Ludwig Mies van der Rohe (Maria Ludwig Michael Mies) is considered one of the true pioneers of modern architecture. He might also have been responsible for making the ”less is more” saying quite popular since he used it quite often. And it’s no wonder since he characterized his own buildings as being “skin and bones”, a consequence of a clear and simple style, with a amazingly open spaces.
He was born in 1886 and he took his first steps towards his future career in his father’s stonemasonry in Aachen, Germany. These early experiences helped him get in touch with the ideas of material, structure and potential transformation. His first independent work was the Riehl House and he got this job when he was only 21, while working for Bruno Paul. But it was his residential pieces and furniture design that would be the solid base of his celebrity, although he was dreaming about skyscrapers even in his early years.
In 1912 he was moving to Berlin and his work gradually turned him into the leader of the modernist trend in Germany, status that gave him the opportunity to design the German Pavilion for the Barcelona Industrial Exposition in 1929. What came next is in the history books, since his project challenged a lot of his time’s principles and turned into a genuine milestone.
Actually, it was this project that also helped create another one of Rohe’s famous works – the Barcelona Chair.
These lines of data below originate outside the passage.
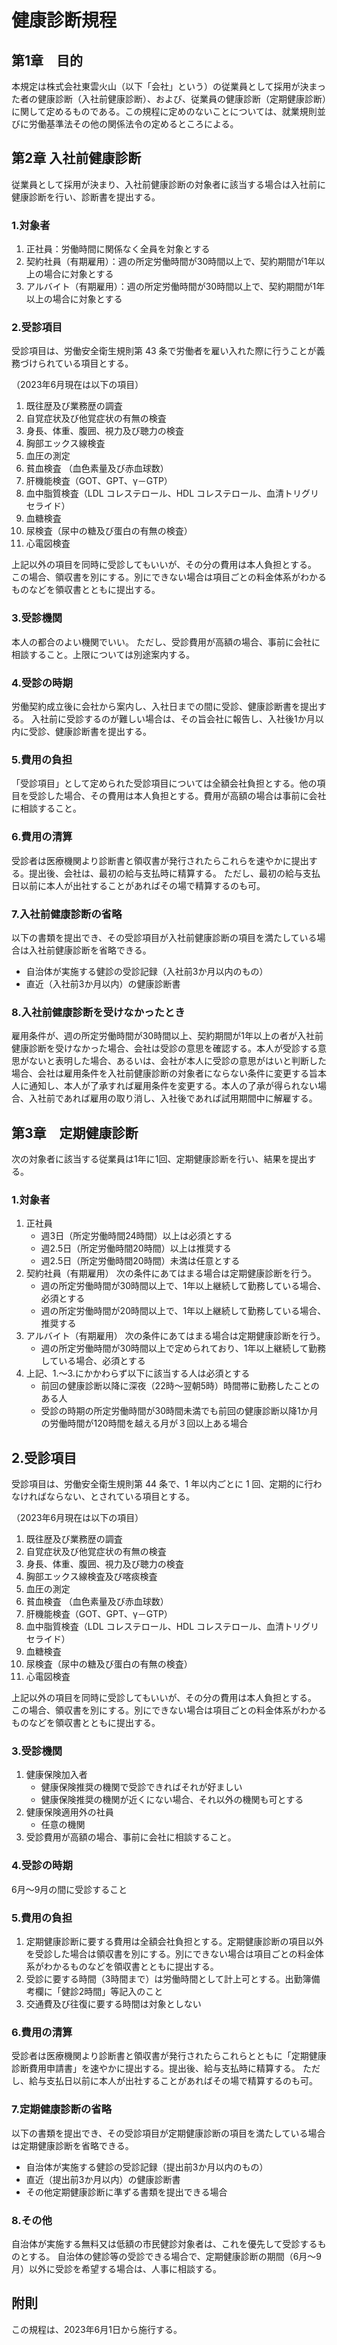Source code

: # 健康診断規程
## 第1章　目的
本規定は株式会社東雲火山（以下「会社」という）の従業員として採用が決まった者の健康診断（入社前健康診断）、および、従業員の健康診断（定期健康診断）に関して定めるものである。この規程に定めのないことについては、就業規則並びに労働基準法その他の関係法令の定めるところによる。

## 第2章 入社前健康診断
従業員として採用が決まり、入社前健康診断の対象者に該当する場合は入社前に健康診断を行い、診断書を提出する。
<!--
・入社時の手続きの中で「入社前健康診断」を案内する
・受診費用は予め医療機関に確かめてもらい、2万円？？？(2023年現在）を超えるような金額の場合は他の医療機関を当たってもらうようにする。
・診断書の提出は入社の手続きの中でSmartHrにアップするように案内する
・「8.入社前健康診断を受けなかったとき」は、連絡をしないで入社前に受診しない場合に初めて知らせる。
--->

### 1.対象者

1. 正社員：労働時間に関係なく全員を対象とする
2. 契約社員（有期雇用）：週の所定労働時間が30時間以上で、契約期間が1年以上の場合に対象とする
3. アルバイト（有期雇用）：週の所定労働時間が30時間以上で、契約期間が1年以上の場合に対象とする

### 2.受診項目

受診項目は、労働安全衛生規則第 43 条で労働者を雇い入れた際に行うことが義務づけられている項目とする。

（2023年6月現在は以下の項目）
1. 既往歴及び業務歴の調査 
2. 自覚症状及び他覚症状の有無の検査 
3. 身長、体重、腹囲、視力及び聴力の検査 
4. 胸部エックス線検査 
5. 血圧の測定 
6. 貧血検査 （血色素量及び赤血球数）
7. 肝機能検査（GOT、GPT、γ－GTP） 
8. 血中脂質検査（LDL コレステロール、HDL コレステロール、血清トリグリセライド） 
9. 血糖検査
10. 尿検査（尿中の糖及び蛋白の有無の検査） 
11. 心電図検査

上記以外の項目を同時に受診してもいいが、その分の費用は本人負担とする。
この場合、領収書を別にする。別にできない場合は項目ごとの料金体系がわかるものなどを領収書とともに提出する。

### 3.受診機関
本人の都合のよい機関でいい。
ただし、受診費用が高額の場合、事前に会社に相談すること。上限については別途案内する。

### 4.受診の時期
労働契約成立後に会社から案内し、入社日までの間に受診、健康診断書を提出する。
入社前に受診するのが難しい場合は、その旨会社に報告し、入社後1か月以内に受診、健康診断書を提出する。

### 5.費用の負担
「受診項目」として定められた受診項目については全額会社負担とする。他の項目を受診した場合、その費用は本人負担とする。費用が高額の場合は事前に会社に相談すること。

### 6.費用の清算
受診者は医療機関より診断書と領収書が発行されたらこれらを速やかに提出する。提出後、会社は、最初の給与支払時に精算する。
ただし、最初の給与支払日以前に本人が出社することがあればその場で精算するのも可。

### 7.入社前健康診断の省略
以下の書類を提出でき、その受診項目が入社前健康診断の項目を満たしている場合は入社前健康診断を省略できる。
   - 自治体が実施する健診の受診記録（入社前3か月以内のもの）
   - 直近（入社前3か月以内）の健康診断書

### 8.入社前健康診断を受けなかったとき
雇用条件が、週の所定労働時間が30時間以上、契約期間が1年以上の者が入社前健康診断を受けなかった場合、会社は受診の意思を確認する。本人が受診する意思がないと表明した場合、あるいは、会社が本人に受診の意思がはいと判断した場合、会社は雇用条件を入社前健康診断の対象者にならない条件に変更する旨本人に通知し、本人が了承すれば雇用条件を変更する。本人の了承が得られない場合、入社前であれば雇用の取り消し、入社後であれば試用期間中に解雇する。

## 第3章　定期健康診断

 次の対象者に該当する従業員は1年に1回、定期健康診断を行い、結果を提出する。
<!--
・毎年、健康診断の時期になったら案内をする。
・契約社員・アルバイトの人で、雇用契約が変わり、対象者になった場合健康診断の案内をする。
・診断書の提出は健康診断の案内をするときにSmartHrの入社前健康診断の項にアップするように通知する。その際、履歴が残るように、古いものは消さないで上書きするように案内する。
・東雲火山では残業が多くなったり少なくなったりする場合、雇用契約を変更するので、残業については考慮していない。
・費用は1万円前後なので、多額（2万円？？を超える）の場合は他の機関を当たってもらう。
・定期健康診断と同時に定められた受診項目以外も受診してもいいが、その分の費用は本人負担とする。
この場合、領収書は本人負担分を分けたほうがいいが、できない場合は項目ごとの料金体系がわかるものなどを添付すること。
-->

### 1.対象者

1. 正社員
   - 週3日（所定労働時間24時間）以上は必須とする
   - 週2.5日（所定労働時間20時間）以上は推奨する
   - 週2.5日（所定労働時間20時間）未満は任意とする
2. 契約社員（有期雇用）
 次の条件にあてはまる場合は定期健康診断を行う。
   - 週の所定労働時間が30時間以上で、1年以上継続して勤務している場合、必須とする
   - 週の所定労働時間が20時間以上で、1年以上継続して勤務している場合、推奨する
3. アルバイト（有期雇用）
 次の条件にあてはまる場合は定期健康診断を行う。
   - 週の所定労働時間が30時間以上で定められており、1年以上継続して勤務している場合、必須とする
4. 上記、1.～3.にかかわらず以下に該当する人は必須とする
   - 前回の健康診断以降に深夜（22時～翌朝5時）時間帯に勤務したことのある人
   - 受診の時期の所定労働時間が30時間未満でも前回の健康診断以降1か月の労働時間が120時間を越える月が３回以上ある場合
<!-- 2項目は実労働時間が週30時間以上の場合を考慮 -->

## 2.受診項目

受診項目は、労働安全衛生規則第 44 条で、1 年以内ごとに 1 回、定期的に行わなければならない、とされている項目とする。

（2023年6月現在は以下の項目）
1. 既往歴及び業務歴の調査
2. 自覚症状及び他覚症状の有無の検査
3. 身長、体重、腹囲、視力及び聴力の検査
4. 胸部エックス線検査及び喀痰検査
5. 血圧の測定
6. 貧血検査 （血色素量及び赤血球数）
7. 肝機能検査（GOT、GPT、γ－GTP） 
8. 血中脂質検査（LDL コレステロール、HDL コレステロール、血清トリグリセライド） 
9. 血糖検査
10. 尿検査（尿中の糖及び蛋白の有無の検査） 
11. 心電図検査

上記以外の項目を同時に受診してもいいが、その分の費用は本人負担とする。
この場合、領収書を別にする。別にできない場合は項目ごとの料金体系がわかるものなどを領収書とともに提出する。

### 3.受診機関

1. 健康保険加入者
   - 健康保険推奨の機関で受診できればそれが好ましい
   - 健康保険推奨の機関が近くにない場合、それ以外の機関も可とする
2. 健康保険適用外の社員
   - 任意の機関
3. 受診費用が高額の場合、事前に会社に相談すること。

### 4.受診の時期

 6月～9月の間に受診すること

### 5.費用の負担

1. 定期健康診断に要する費用は全額会社負担とする。定期健康診断の項目以外を受診した場合は領収書を別にする。別にできない場合は項目ごとの料金体系がわかるものなどを領収書とともに提出する。
2. 受診に要する時間（3時間まで）は労働時間として計上可とする。出勤簿備考欄に「健診2時間」等記入のこと
3. 交通費及び往復に要する時間は対象としない

### 6.費用の清算

受診者は医療機関より診断書と領収書が発行されたらこれらとともに「定期健康診断費用申請書」を速やかに提出する。提出後、給与支払時に精算する。
ただし、給与支払日以前に本人が出社することがあればその場で精算するのも可。

### 7.定期健康診断の省略

以下の書類を提出でき、その受診項目が定期健康診断の項目を満たしている場合は定期健康診断を省略できる。
   - 自治体が実施する健診の受診記録（提出前3か月以内のもの）
   - 直近（提出前3か月以内）の健康診断書
   - その他定期健康診断に準ずる書類を提出できる場合

### 8.その他

自治体が実施する無料又は低額の市民健診対象者は、これを優先して受診するものとする。
自治体の健診等の受診できる場合で、定期健康診断の期間（6月～9月）以外に受診を希望する場合は、人事に相談する。

## 附則

この規程は、2023年6月1日から施行する。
It was designed specifically for the members of the Royal House in Spain, but it wasn’t actually used by them at the event. However, considering its intended purpose, Mies (this seems to have been his favorite name) looked for inspiration in a stool used by the Roman aristocracy. Nowadays, the steel/chromed frame is still made mostly by hand and the design of the Barcelona Chair is still as fresh as it was when it was first created. Its simple, elegant and curvy lines still influence architects and designers and they have been doing so for several generations now. Actually, the statement that it became an object of status for young architects in the ’70s and ’80s really wouldn’t be an exaggeration.
Of course, such a success would leave its mark on the architect’s career and his fame kept growing. In 1930 he became director of Bauhaus, but in 1933 he had to give up on this job because of Nazi pressure. In fact, it was this pressure that drove him to the United States, in 1938. But his 31 years in USA meant a lot of remarkable residential projects, skyscrapers and educational programs, a lot of which truly influenced the world of architecture.